Duane's take
The marker tells it plain, so let me tell it right — this is my take on the official story of the Old Perry Building in Val Verde County. Way back in 1871, before Del Rio was even a town on the map, a man named John Perry put up a building. Now think on that for just a second.
There was no Del Rio yet. No city, no county seat, no nothing — and John Perry looked out at that stretch of Texas between San Antonio and El Paso and said, I'm putting up a store. And he did.
A general store, standing out there in what you might charitably call the middle of everywhere and nowhere at once. And it grew. That store grew into what folks reckoned was the largest store between San Antonio and El Paso.

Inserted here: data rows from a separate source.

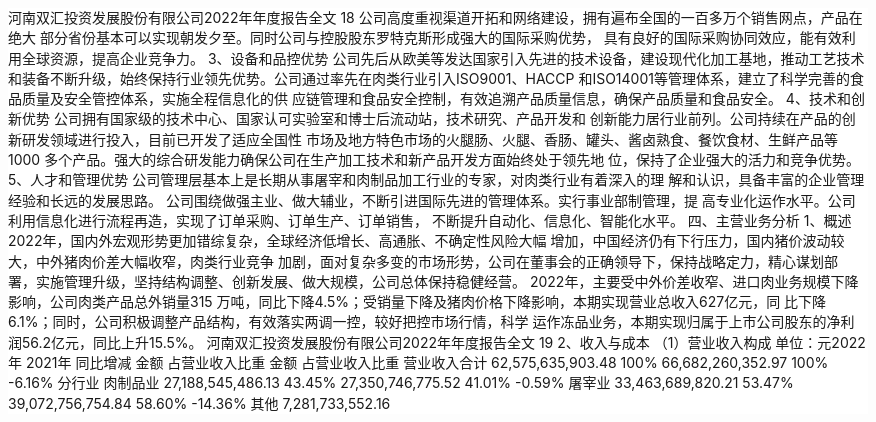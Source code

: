 河南双汇投资发展股份有限公司2022年年度报告全文
18
公司高度重视渠道开拓和网络建设，拥有遍布全国的一百多万个销售网点，产品在绝大
部分省份基本可以实现朝发夕至。同时公司与控股股东罗特克斯形成强大的国际采购优势，
具有良好的国际采购协同效应，能有效利用全球资源，提高企业竞争力。
3、设备和品控优势
公司先后从欧美等发达国家引入先进的技术设备，建设现代化加工基地，推动工艺技术
和装备不断升级，始终保持行业领先优势。公司通过率先在肉类行业引入ISO9001、HACCP
和ISO14001等管理体系，建立了科学完善的食品质量及安全管控体系，实施全程信息化的供
应链管理和食品安全控制，有效追溯产品质量信息，确保产品质量和食品安全。
4、技术和创新优势
公司拥有国家级的技术中心、国家认可实验室和博士后流动站，技术研究、产品开发和
创新能力居行业前列。公司持续在产品的创新研发领域进行投入，目前已开发了适应全国性
市场及地方特色市场的火腿肠、火腿、香肠、罐头、酱卤熟食、餐饮食材、生鲜产品等1000
多个产品。强大的综合研发能力确保公司在生产加工技术和新产品开发方面始终处于领先地
位，保持了企业强大的活力和竞争优势。
5、人才和管理优势
公司管理层基本上是长期从事屠宰和肉制品加工行业的专家，对肉类行业有着深入的理
解和认识，具备丰富的企业管理经验和长远的发展思路。
公司围绕做强主业、做大辅业，不断引进国际先进的管理体系。实行事业部制管理，提
高专业化运作水平。公司利用信息化进行流程再造，实现了订单采购、订单生产、订单销售，
不断提升自动化、信息化、智能化水平。
四、主营业务分析
1、概述
2022年，国内外宏观形势更加错综复杂，全球经济低增长、高通胀、不确定性风险大幅
增加，中国经济仍有下行压力，国内猪价波动较大，中外猪肉价差大幅收窄，肉类行业竞争
加剧，面对复杂多变的市场形势，公司在董事会的正确领导下，保持战略定力，精心谋划部
署，实施管理升级，坚持结构调整、创新发展、做大规模，公司总体保持稳健经营。
2022年，主要受中外价差收窄、进口肉业务规模下降影响，公司肉类产品总外销量315
万吨，同比下降4.5%；受销量下降及猪肉价格下降影响，本期实现营业总收入627亿元，同
比下降6.1%；同时，公司积极调整产品结构，有效落实两调一控，较好把控市场行情，科学
运作冻品业务，本期实现归属于上市公司股东的净利润56.2亿元，同比上升15.5%。
河南双汇投资发展股份有限公司2022年年度报告全文
19
2、收入与成本
（1）营业收入构成
单位：元2022年
2021年
同比增减
金额
占营业收入比重
金额
占营业收入比重
营业收入合计
62,575,635,903.48
100%
66,682,260,352.97
100%
-6.16%
分行业
肉制品业
27,188,545,486.13
43.45%
27,350,746,775.52
41.01%
-0.59%
屠宰业
33,463,689,820.21
53.47%
39,072,756,754.84
58.60%
-14.36%
其他
7,281,733,552.16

Not just big for the area — the biggest for the whole long lonesome stretch between two of the most storied cities in the state. But a building that size, sitting alone like that in open country, has a way of becoming more than what it was built to be. It served as a courthouse.
It served as a church. The Masons held their lodge there. Mail came through it — it was the post office too.

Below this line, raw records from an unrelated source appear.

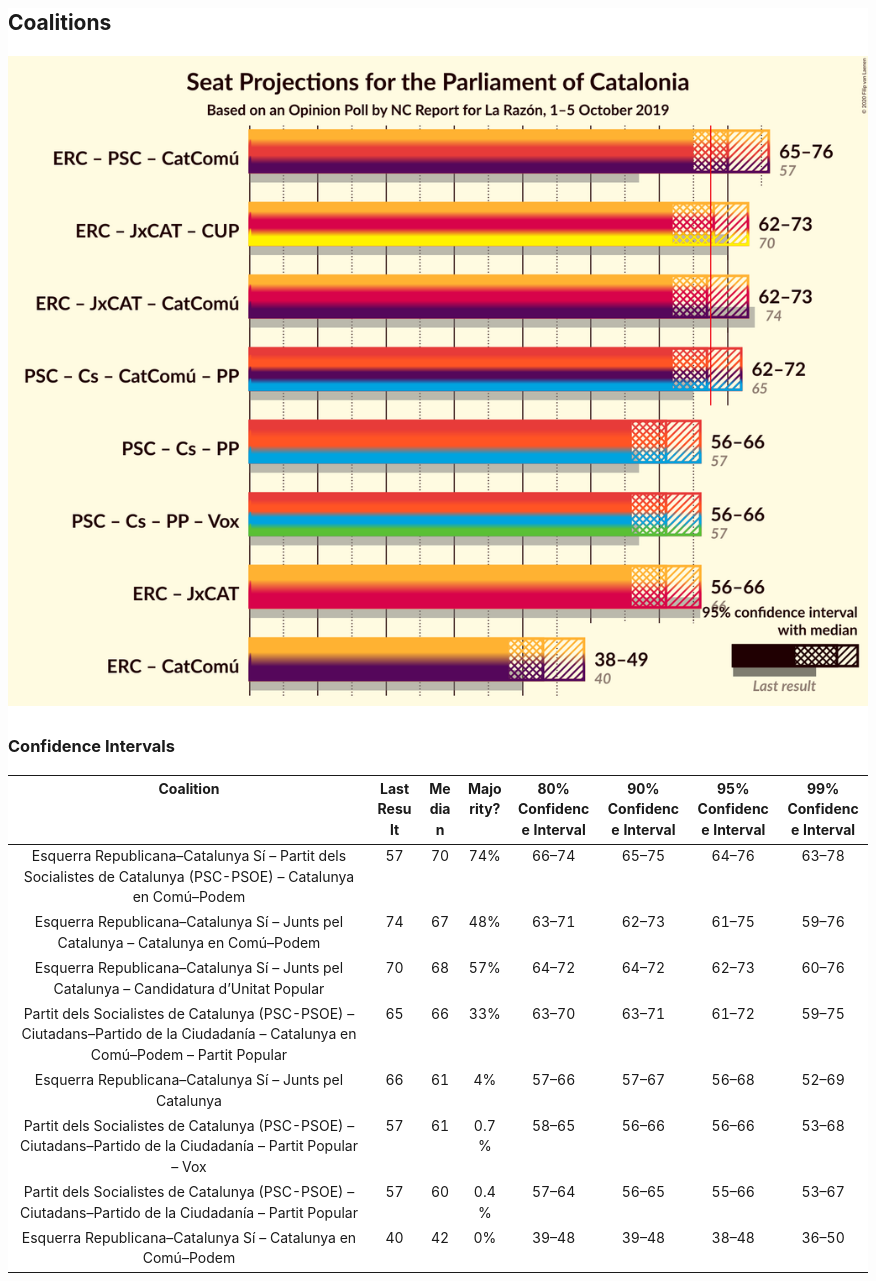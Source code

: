 
## Coalitions

![Graph with coalitions seats not yet produced](2019-10-05-NCReport-coalitions-seats.png "Coalitions Seats")

### Confidence Intervals

| Coalition | Last Result | Median | Majority? | 80% Confidence Interval | 90% Confidence Interval | 95% Confidence Interval | 99% Confidence Interval |
|:---------:|:-----------:|:------:|:---------:|:-----------------------:|:-----------------------:|:-----------------------:|:-----------------------:|
| Esquerra Republicana–Catalunya Sí – Partit dels Socialistes de Catalunya (PSC-PSOE) – Catalunya en Comú–Podem | 57 | 70 | 74% | 66–74 | 65–75 | 64–76 | 63–78 |
| Esquerra Republicana–Catalunya Sí – Junts pel Catalunya – Catalunya en Comú–Podem | 74 | 67 | 48% | 63–71 | 62–73 | 61–75 | 59–76 |
| Esquerra Republicana–Catalunya Sí – Junts pel Catalunya – Candidatura d’Unitat Popular | 70 | 68 | 57% | 64–72 | 64–72 | 62–73 | 60–76 |
| Partit dels Socialistes de Catalunya (PSC-PSOE) – Ciutadans–Partido de la Ciudadanía – Catalunya en Comú–Podem – Partit Popular | 65 | 66 | 33% | 63–70 | 63–71 | 61–72 | 59–75 |
| Esquerra Republicana–Catalunya Sí – Junts pel Catalunya | 66 | 61 | 4% | 57–66 | 57–67 | 56–68 | 52–69 |
| Partit dels Socialistes de Catalunya (PSC-PSOE) – Ciutadans–Partido de la Ciudadanía – Partit Popular – Vox | 57 | 61 | 0.7% | 58–65 | 56–66 | 56–66 | 53–68 |
| Partit dels Socialistes de Catalunya (PSC-PSOE) – Ciutadans–Partido de la Ciudadanía – Partit Popular | 57 | 60 | 0.4% | 57–64 | 56–65 | 55–66 | 53–67 |
| Esquerra Republicana–Catalunya Sí – Catalunya en Comú–Podem | 40 | 42 | 0% | 39–48 | 39–48 | 38–48 | 36–50 |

One building carrying the weight of a whole civilization trying to get its footing in West Texas. That's not just commerce. That's community.

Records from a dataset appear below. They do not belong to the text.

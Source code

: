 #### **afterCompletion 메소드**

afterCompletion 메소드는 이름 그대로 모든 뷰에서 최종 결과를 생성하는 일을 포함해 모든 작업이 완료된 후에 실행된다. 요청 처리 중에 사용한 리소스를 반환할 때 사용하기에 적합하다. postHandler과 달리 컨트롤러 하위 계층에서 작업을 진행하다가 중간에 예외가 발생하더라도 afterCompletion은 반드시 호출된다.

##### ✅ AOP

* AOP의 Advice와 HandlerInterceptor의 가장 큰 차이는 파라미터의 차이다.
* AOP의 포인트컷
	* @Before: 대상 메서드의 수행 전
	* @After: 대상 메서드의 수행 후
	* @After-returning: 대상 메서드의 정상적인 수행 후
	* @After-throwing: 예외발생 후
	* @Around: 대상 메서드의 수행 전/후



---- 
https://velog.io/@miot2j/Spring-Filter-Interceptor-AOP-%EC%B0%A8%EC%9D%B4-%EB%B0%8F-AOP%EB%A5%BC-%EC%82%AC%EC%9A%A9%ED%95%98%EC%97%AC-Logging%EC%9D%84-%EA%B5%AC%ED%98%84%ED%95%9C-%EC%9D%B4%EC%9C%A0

Years passed, Del Rio did eventually rise up around it, and the old building stood through all of it. Then in 1965, the descendants of Walter and Will Whitehead gave the building to the city and the county. A gift.
Just handed it over, history and all. Some things are too big to keep, and some things are too important to let go of — and somehow, giving it away was the right way to hold onto both.
What the marker says
Erected 1871, before Del Rio was founded, by John Perry, as General Store. Once the largest store between San Antonio and El Paso. Served also as courthouse, church, Masonic lodge, and post office. Given in 1965 to city and county by descendants of Walter and Will Whitehead. Recorded Texas Historic Landmark, 1966.